Segment Start: Supplied data
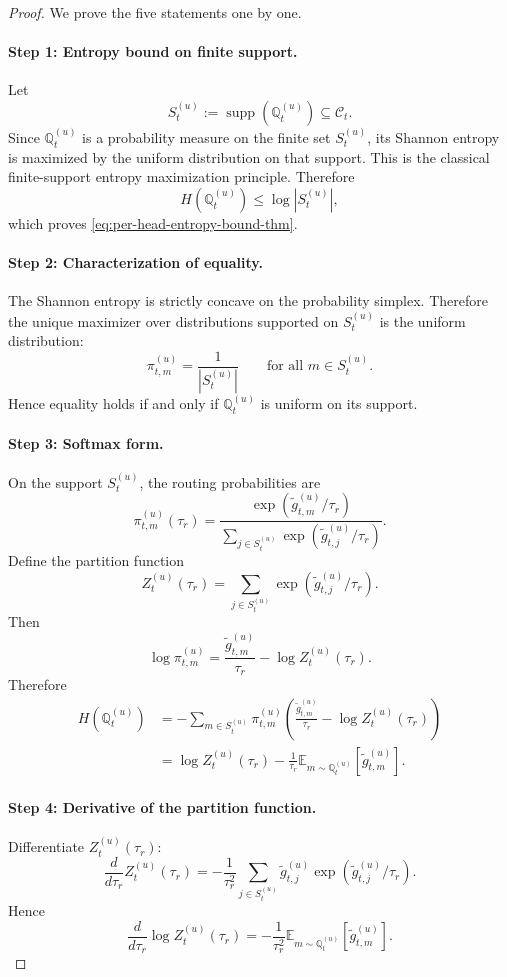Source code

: \documentclass{article}
\theoremstyle{plain}
\theoremstyle{definition}
\theoremstyle{remark}
\begin{document}
\begin{proof}
We prove the five statements one by one.

\paragraph{Step 1: Entropy bound on finite support.}
Let
\[
S_{t}^{(u)} := \operatorname{supp}\!\left(\mathbb{Q}^{(u)}_{t}\right)
\subseteq \mathcal{C}_{t}.
\]
Since $\mathbb{Q}^{(u)}_{t}$ is a probability measure on the finite set $S_{t}^{(u)}$, its Shannon entropy is maximized by the uniform distribution on that support. This is the classical finite-support entropy maximization principle. Therefore
\[
H\!\left(\mathbb{Q}^{(u)}_{t}\right)\le \log |S_{t}^{(u)}|,
\]
which proves \eqref{eq:per-head-entropy-bound-thm}.

\paragraph{Step 2: Characterization of equality.}
The Shannon entropy is strictly concave on the probability simplex. Therefore the unique maximizer over distributions supported on $S_{t}^{(u)}$ is the uniform distribution:
\[
\pi^{(u)}_{t,m} = \frac{1}{|S_{t}^{(u)}|} \qquad \text{for all } m\in S_{t}^{(u)}.
\]
Hence equality holds if and only if $\mathbb{Q}^{(u)}_{t}$ is uniform on its support.

\paragraph{Step 3: Softmax form.}
On the support $S_{t}^{(u)}$, the routing probabilities are
\[
\pi^{(u)}_{t,m}(\tau_r)
=
\frac{\exp(\tilde g^{(u)}_{t,m}/\tau_r)}
{\sum_{j\in S_{t}^{(u)}} \exp(\tilde g^{(u)}_{t,j}/\tau_r)}.
\]
Define the partition function
\[
Z_{t}^{(u)}(\tau_r)
=
\sum_{j\in S_{t}^{(u)}} \exp(\tilde g^{(u)}_{t,j}/\tau_r).
\]
Then
\[
\log \pi^{(u)}_{t,m}
=
\frac{\tilde g^{(u)}_{t,m}}{\tau_r}
-
\log Z_{t}^{(u)}(\tau_r).
\]
Therefore
\begin{align}
 H\!\left(\mathbb{Q}^{(u)}_{t}\right)
&=
-\sum_{m\in S_{t}^{(u)}} \pi^{(u)}_{t,m}
\left(
\frac{\tilde g^{(u)}_{t,m}}{\tau_r}
-
\log Z_{t}^{(u)}(\tau_r)
\right)
\\
&= 
\log Z_{t}^{(u)}(\tau_r)
-
\frac{1}{\tau_r}
\mathbb E_{m\sim \mathbb Q^{(u)}_{t}}[\tilde g^{(u)}_{t,m}].
\label{eq:entropy-partition-form}
\end{align}

\paragraph{Step 4: Derivative of the partition function.}
Differentiate $Z_{t}^{(u)}(\tau_r)$:
\[
\frac{d}{d\tau_r} Z_{t}^{(u)}(\tau_r)
=
-\frac{1}{\tau_r^2}
\sum_{j\in S_{t}^{(u)}} \tilde g^{(u)}_{t,j}
\exp(\tilde g^{(u)}_{t,j}/\tau_r).
\]
Hence
\[
\frac{d}{d\tau_r}\log Z_{t}^{(u)}(\tau_r)
=
-\frac{1}{\tau_r^2}
\mathbb E_{m\sim \mathbb Q^{(u)}_{t}}[\tilde g^{(u)}_{t,m}].
\]


\end{proof}
\end{document}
Segment End: Supplied data
▸ Task: Extract each line from the entries above that contains the string "bound".

▸ Response to the task:
\paragraph{Step 1: Entropy bound on finite support.}
which proves \eqref{eq:per-head-entropy-bound-thm}.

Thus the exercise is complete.